La Saison du silence

Claire MATHOT
ACTES SUD
175pp - 18,00 €

Critique parue en avril 2025 dans Bifrost n° 118

L’hiver étend son blanc manteau et bientôt la rivière qui borde le petit village de C… sera gelée, marquant ainsi la très redoutée période de l’Isoloir. L’activité du bourg semble entrer progressivement en hibernation, la vie y est austère, l’atmosphère est glacée, et l’air qui le parcourt n’est que brume et froidure.

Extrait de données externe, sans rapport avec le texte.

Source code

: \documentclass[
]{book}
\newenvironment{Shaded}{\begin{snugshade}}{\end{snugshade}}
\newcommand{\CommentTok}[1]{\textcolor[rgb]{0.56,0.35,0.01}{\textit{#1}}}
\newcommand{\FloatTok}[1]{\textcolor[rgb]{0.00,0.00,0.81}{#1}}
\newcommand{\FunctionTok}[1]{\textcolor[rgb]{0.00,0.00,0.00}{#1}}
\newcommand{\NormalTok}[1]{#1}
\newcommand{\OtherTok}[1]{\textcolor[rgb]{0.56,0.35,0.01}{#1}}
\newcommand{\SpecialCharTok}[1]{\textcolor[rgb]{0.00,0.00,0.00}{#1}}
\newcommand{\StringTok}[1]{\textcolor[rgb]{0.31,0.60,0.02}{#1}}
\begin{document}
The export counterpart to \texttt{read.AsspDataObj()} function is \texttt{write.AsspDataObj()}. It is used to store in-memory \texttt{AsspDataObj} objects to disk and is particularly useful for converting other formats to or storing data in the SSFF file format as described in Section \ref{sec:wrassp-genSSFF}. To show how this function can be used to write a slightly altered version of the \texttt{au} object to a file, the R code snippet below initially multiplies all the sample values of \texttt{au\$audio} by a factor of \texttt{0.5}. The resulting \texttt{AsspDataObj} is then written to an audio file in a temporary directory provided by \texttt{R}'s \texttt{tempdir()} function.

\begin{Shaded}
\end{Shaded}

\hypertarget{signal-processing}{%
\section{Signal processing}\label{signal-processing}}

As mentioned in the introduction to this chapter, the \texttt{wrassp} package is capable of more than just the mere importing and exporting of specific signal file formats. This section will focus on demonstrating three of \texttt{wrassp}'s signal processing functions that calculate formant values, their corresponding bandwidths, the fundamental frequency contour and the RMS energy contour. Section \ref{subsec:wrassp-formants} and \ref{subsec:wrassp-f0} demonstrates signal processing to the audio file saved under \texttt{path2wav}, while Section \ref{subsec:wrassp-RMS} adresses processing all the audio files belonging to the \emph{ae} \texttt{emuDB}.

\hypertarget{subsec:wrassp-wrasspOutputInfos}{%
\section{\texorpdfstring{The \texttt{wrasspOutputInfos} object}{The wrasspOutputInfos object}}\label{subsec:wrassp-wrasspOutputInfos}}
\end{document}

Ambiance…

Dans ce que l’on imagine être un futur indéterminé, où l’on a oublié la technologie et où les lettrés comme les érudits semblent aussi rares que superflus, une communauté rurale affronte la rudesse des frimas en se conformant aux principes d’une société un peu particulière. Car ici personne ne possède de nom et chacun existe au travers de son Occupation (avec une Majuscule), tel le Passeur, la Crémière, la Serveuse, le Fossoyeur, le Maire, l’Écrivain ou bien encore l’Aventurier. La particularité du système, c’est que la loi autorise quiconque à défier son prochain pour lui prendre sa place, à l’issue d’un combat à mort que l’on nomme Destitution.

Dans cette collectivité glacée et repliée sur elle-même, où l’on est défini par son statut social et le travail que l’on fournit, plutôt que par son humanité ou son individualité, pourquoi ne pas tenter sa chance à l’extérieur et parcourir le vaste monde ? Un homme, justement, l’a fait jadis, il y a trente ans… et voilà qu’il est de retour. Mais qu’a-t-il vu, qu’a-t-il découvert et surtout… pourquoi est-il revenu ?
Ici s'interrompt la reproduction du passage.